David Skillicorn’s book Understanding Complex Datasets presents a method for picking k: the number of meaningful components from a principal components analysis / SVD. I tried implementing the algorithm for a simulated dataset. I generate n observations from k components of differing size in p dimensions, then add noise.
The scree plot is a plot of the variance explained by each next principal component / reduced rank approximation of the original data. This is by definition a decreasing plot, and it is suggested to look for a flattening of the curve to indicate the point at which the remaining components are noise.

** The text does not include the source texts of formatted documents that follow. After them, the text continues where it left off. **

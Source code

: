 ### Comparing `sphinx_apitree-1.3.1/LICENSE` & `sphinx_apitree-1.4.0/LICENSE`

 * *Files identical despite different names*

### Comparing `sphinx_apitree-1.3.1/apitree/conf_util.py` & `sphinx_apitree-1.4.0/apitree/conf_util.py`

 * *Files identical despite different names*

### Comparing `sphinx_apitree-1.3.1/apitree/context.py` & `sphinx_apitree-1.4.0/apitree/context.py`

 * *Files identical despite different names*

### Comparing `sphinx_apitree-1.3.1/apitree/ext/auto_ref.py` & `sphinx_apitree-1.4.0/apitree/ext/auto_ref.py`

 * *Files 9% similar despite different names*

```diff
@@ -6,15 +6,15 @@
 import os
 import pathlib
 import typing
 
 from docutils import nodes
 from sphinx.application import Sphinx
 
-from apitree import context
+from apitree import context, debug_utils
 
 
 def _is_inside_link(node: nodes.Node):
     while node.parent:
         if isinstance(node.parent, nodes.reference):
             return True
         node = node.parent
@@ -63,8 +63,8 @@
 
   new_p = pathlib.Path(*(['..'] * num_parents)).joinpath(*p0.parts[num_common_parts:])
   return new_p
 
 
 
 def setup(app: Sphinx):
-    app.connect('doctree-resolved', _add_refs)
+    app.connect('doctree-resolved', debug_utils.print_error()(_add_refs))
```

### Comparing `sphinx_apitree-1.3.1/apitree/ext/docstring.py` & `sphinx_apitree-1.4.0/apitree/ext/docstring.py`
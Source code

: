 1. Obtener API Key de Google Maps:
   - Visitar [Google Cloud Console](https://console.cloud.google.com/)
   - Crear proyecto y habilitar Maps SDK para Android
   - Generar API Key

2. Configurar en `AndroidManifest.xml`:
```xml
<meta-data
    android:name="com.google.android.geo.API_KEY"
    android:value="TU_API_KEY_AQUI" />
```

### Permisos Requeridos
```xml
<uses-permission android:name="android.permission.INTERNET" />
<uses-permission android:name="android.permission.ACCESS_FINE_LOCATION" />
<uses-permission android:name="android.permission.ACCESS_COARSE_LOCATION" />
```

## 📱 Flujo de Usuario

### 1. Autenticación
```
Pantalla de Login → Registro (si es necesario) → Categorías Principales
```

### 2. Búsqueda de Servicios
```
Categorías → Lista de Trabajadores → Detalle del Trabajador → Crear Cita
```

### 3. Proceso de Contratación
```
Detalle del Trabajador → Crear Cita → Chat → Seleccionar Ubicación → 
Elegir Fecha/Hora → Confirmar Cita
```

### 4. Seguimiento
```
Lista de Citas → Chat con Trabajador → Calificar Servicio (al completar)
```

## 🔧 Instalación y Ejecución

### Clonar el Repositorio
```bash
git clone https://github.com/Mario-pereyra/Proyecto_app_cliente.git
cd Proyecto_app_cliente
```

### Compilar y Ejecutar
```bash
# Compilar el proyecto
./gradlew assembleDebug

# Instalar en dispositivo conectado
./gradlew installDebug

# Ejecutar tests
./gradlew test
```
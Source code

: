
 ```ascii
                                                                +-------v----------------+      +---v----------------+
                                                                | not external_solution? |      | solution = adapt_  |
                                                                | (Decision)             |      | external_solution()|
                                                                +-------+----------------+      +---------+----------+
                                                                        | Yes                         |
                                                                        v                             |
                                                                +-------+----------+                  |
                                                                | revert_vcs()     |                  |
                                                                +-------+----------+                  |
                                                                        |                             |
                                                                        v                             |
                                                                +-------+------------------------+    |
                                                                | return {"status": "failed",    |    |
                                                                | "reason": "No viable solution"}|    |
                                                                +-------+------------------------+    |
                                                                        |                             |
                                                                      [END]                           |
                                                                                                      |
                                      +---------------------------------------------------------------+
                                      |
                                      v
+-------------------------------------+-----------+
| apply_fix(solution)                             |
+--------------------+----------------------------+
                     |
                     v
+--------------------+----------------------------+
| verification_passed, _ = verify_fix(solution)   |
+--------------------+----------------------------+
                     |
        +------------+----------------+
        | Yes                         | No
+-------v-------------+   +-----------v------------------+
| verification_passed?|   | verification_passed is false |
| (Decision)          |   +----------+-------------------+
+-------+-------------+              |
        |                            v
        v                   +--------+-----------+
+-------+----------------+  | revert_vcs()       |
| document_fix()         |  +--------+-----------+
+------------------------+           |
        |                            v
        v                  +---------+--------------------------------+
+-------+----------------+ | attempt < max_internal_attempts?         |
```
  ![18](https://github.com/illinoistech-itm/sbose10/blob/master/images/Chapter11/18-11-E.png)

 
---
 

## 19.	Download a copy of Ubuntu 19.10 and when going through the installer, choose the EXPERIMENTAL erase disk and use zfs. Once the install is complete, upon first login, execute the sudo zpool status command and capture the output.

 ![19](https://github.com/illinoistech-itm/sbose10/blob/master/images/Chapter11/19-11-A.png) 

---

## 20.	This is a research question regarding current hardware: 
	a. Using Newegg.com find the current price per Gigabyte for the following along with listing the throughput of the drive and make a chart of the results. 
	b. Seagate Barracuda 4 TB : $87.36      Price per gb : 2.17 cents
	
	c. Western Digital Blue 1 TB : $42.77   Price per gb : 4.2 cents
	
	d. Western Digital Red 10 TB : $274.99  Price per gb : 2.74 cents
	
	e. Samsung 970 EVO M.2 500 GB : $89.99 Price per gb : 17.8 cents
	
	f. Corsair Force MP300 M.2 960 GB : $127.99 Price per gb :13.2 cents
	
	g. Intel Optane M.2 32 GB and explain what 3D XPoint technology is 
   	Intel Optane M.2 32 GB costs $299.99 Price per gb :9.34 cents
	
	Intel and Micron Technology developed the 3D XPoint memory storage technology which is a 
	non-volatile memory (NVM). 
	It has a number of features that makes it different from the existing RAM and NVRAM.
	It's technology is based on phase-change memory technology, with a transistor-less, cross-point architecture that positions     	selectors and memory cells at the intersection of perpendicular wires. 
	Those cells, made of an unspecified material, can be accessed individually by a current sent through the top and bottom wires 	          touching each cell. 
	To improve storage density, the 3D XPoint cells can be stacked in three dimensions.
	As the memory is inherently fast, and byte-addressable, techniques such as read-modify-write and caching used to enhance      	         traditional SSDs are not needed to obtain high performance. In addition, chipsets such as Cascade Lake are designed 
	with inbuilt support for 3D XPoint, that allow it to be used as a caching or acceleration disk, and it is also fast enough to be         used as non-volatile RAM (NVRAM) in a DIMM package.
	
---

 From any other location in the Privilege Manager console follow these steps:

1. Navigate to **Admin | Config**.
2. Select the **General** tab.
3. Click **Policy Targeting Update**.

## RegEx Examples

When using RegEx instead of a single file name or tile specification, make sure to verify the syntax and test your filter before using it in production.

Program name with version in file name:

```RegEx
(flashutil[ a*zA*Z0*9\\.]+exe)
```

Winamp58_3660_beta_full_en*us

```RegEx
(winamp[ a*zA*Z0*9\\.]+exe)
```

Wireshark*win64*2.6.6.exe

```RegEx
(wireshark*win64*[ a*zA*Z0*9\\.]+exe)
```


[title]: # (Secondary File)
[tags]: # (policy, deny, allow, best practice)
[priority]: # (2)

The method mentioned in Skillicorn is to look at the residual matrix after subtracting away a reduced rank approximation of the data. This matrix either still has some structure from remaining components or is just noise. If it is just noise, then swapping the signs of the entries should not change the 2-norm (the largest singular value) very much (I swapped the signs 10 times and took the average of all the 2-norms). The proposed measure of residual structure is the 2-norm of the residual matrix minus the 2-norm of the altered matrix over the Frobenius norm of the residual matrix. I then take the log of this, so the minimum is easier to see in a plot.
Here’s an easy one:
Here’s a plot of one instance, where the true number of components is 15, but with lots of noise added which overpowers the smaller components. One nice property is that it is fairly convex, because the Frobenius norm of the residual matrix in the denominator goes to zero.